Einer der Hauptgründe für die von Florin beschriebene Verhaltensweise: Klare ideologische Positionen zu beziehen erfordert heute mehr Denkaufwand als noch vor zehn oder zwanzig Jahren. Globale Abhängigkeiten sind nicht nur sichtbarer sondern auch stärker und schneller geworden. Egal, was wir kaufen, auf dem gegenüberliegenden Punkt der Erde wird dafür jemand ausgebeutet. Egal, was wir ansehen, es hat zumindest den Anschein einer moralischen Botschaft. Und egal, was man heute studiert, in ein paar Monaten wird das Studium ohnehin wieder abgedreht oder man kämpft mit der erneuten Einführung von Studiengebühren. Die heutige Weltanschauung vieler Studierender beinhaltet deshalb immer öfter eine gewisse Resignation. Das trifft auch auf die zukünftige Arbeitswelt zu. Man ergreift ein Studium weniger aus Interesse sondern weil es als das „geringste Übel“ gilt. Nicht genau zu wissen, in welchem Bereich man später arbeiten will ist völlig normal. Aber die momentane wirtschaftliche Unsicherheit, den aktuellen ökonomischen Druck hatten vorherige Generationen in diesem Ausmaß nicht.

Fehlerlosigkeit

Ein weiterer Aspekt, der mitspielt: Das Streben unserer Generation nach Fehlerlosigkeit und die Angst vor dem Scheitern. Warum zu Wort melden, wenn einem der Professor widersprechen könnte? Warum kritisch nachfragen und sich der Gefahr aussetzen von anderen StudentInnen für die vermeintlich „dumme“ Frage belächelt zu werden? Nein, Hände falten, Goschn halten – ein zutiefst österreichisches Verhalten – ist weitaus bequemer und hilft dabei, das Image zu bewahren, das Selbstwertgefühl zu erhalten.

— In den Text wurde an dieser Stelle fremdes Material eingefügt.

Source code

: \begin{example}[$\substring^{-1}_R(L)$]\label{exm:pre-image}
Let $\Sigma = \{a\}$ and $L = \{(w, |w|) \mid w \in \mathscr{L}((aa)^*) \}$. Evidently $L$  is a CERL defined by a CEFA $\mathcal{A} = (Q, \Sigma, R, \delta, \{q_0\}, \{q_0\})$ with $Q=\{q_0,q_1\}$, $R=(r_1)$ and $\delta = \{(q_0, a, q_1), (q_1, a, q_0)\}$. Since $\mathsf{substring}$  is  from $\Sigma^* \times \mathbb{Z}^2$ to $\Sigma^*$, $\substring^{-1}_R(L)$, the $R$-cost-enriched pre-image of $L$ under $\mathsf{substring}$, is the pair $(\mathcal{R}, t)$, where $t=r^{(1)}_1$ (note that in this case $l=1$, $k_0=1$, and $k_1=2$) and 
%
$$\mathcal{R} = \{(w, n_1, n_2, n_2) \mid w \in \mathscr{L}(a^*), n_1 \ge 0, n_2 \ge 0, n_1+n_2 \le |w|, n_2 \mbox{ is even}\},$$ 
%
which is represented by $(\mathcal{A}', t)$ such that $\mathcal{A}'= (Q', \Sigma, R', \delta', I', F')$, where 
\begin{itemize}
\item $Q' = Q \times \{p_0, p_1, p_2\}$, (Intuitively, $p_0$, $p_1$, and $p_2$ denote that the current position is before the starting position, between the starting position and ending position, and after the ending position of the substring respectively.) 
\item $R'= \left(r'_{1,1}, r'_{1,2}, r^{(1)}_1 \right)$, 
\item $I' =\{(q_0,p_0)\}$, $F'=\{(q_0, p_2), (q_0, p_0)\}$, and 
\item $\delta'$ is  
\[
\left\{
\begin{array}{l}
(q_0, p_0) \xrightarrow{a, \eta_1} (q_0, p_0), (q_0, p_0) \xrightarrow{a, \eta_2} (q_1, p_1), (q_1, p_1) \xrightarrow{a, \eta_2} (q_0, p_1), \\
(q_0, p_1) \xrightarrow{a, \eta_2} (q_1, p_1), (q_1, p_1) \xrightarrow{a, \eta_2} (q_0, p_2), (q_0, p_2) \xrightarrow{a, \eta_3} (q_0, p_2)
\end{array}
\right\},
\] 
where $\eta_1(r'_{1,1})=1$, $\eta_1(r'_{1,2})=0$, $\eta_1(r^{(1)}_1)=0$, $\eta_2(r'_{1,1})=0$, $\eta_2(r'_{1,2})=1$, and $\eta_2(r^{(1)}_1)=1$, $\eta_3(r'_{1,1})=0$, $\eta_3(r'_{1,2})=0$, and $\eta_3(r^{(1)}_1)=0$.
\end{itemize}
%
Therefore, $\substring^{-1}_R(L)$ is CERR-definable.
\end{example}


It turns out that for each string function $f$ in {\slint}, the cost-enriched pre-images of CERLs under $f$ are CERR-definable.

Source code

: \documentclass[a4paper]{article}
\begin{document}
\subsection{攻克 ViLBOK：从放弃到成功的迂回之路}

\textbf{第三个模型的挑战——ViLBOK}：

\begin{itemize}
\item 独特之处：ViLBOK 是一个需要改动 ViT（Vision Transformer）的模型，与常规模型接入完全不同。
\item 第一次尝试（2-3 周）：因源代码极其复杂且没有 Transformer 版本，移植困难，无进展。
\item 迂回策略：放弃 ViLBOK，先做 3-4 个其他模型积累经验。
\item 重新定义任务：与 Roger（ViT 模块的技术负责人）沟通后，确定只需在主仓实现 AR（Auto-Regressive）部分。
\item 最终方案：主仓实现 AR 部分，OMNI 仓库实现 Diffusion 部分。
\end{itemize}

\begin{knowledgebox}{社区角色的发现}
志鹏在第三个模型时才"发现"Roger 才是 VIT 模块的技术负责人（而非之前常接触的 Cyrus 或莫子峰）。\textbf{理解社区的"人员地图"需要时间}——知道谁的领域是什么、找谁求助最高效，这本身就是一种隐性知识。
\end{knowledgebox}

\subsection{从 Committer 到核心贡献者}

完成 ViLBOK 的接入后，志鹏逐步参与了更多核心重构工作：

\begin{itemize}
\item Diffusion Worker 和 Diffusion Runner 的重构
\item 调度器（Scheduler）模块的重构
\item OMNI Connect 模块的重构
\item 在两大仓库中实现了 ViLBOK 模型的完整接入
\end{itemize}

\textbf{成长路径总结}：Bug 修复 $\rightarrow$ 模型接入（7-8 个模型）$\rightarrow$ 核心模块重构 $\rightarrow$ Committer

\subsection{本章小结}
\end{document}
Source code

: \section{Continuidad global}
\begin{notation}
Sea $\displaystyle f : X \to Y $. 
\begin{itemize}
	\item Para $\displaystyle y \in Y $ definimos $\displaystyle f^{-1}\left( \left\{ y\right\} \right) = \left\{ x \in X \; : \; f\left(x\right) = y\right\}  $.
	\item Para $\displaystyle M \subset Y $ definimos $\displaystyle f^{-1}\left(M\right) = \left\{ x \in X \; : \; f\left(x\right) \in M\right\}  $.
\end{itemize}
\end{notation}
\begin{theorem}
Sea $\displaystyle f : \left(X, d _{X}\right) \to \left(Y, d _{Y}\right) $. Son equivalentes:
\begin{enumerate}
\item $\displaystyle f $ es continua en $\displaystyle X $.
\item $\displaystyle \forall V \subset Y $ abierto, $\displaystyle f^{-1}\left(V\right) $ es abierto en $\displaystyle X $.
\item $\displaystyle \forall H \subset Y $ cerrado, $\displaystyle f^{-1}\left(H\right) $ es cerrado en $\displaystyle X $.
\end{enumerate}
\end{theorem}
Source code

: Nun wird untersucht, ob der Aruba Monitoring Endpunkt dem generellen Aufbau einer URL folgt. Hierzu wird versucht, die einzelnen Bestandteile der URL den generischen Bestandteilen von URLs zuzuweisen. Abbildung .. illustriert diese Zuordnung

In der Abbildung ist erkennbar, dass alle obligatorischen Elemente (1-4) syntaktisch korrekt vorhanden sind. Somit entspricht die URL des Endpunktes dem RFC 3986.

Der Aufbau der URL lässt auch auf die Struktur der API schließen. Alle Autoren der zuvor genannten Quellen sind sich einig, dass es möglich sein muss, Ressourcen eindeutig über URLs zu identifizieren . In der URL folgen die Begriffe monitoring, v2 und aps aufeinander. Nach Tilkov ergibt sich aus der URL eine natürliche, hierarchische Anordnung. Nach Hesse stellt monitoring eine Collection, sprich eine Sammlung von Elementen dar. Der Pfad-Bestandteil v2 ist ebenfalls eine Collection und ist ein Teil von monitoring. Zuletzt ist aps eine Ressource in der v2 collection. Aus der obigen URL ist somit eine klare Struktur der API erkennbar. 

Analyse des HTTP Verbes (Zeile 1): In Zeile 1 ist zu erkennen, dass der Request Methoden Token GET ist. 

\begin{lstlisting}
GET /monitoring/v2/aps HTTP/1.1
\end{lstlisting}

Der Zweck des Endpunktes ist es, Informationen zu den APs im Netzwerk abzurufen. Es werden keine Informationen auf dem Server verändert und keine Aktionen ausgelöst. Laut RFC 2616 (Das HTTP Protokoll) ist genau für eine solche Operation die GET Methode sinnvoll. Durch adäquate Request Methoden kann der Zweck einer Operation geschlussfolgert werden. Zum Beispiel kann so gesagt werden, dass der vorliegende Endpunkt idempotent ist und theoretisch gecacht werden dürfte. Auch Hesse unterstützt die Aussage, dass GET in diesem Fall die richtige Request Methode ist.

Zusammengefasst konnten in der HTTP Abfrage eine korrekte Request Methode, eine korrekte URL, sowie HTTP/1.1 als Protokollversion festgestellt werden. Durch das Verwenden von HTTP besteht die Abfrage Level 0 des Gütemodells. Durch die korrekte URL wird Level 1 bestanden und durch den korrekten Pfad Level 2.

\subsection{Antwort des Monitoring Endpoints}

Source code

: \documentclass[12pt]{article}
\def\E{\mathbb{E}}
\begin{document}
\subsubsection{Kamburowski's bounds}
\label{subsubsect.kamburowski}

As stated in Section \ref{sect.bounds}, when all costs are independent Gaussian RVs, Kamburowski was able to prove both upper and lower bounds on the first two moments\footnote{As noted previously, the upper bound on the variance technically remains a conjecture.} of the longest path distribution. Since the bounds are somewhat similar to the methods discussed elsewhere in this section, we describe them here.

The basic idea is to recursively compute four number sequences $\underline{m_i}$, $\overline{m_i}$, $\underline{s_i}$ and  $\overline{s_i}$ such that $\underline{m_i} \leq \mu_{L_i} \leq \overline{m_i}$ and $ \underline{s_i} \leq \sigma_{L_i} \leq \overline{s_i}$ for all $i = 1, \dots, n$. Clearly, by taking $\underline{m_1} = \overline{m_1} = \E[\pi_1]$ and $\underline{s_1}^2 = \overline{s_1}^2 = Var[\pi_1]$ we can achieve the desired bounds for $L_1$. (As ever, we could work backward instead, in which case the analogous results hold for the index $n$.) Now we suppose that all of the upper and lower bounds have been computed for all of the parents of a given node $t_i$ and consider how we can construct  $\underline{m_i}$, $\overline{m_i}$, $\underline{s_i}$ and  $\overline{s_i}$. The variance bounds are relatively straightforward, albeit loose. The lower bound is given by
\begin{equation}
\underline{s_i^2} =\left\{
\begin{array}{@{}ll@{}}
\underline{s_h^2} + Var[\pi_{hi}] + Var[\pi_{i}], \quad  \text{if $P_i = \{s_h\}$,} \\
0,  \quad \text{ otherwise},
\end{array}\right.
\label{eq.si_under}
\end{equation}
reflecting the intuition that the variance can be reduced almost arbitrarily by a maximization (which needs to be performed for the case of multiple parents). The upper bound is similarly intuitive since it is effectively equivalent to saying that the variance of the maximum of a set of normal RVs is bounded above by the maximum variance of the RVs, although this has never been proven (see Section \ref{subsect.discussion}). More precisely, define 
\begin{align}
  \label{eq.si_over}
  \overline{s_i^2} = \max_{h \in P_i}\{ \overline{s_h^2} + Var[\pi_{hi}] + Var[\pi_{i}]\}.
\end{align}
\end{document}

Christiane Florin schließt ihren Kommentar mit der Bemerkung:

Wahrscheinlich müssen wir Lehrenden uns verabschieden von den Kanzlern in der richtigen Reihenfolge. Von den großen Polit-Affären und den noch größeren Ismen der politischen Ideengeschichte. Von all dem, was noch in der Studienordnung steht und in den Politikteilen der Zeitungen. Das einzige Standardwerk zur Regierungslehre, das ihr lesen würdet, müsste heißen: »Ich. Und das Regierungssystem der Bundesrepublik«.

Ja, wahrscheinlich hat sie Recht mit der These, dass Politik für uns nur mehr ein weiteres Produkt ist, dass wir konsumieren. Von dem wir nicht so genau wissen wollen, wie es funktioniert, solange es schön verpackt ist, tut was wir wollen und uns nicht unseren Karriereweg verstellt. Es klingt deprimierend, ich persönlich aber versuche daraus Motivation zu schöpfen und es besser zu machen. Die Entscheidung liegt bei jeder Einzelnen von uns.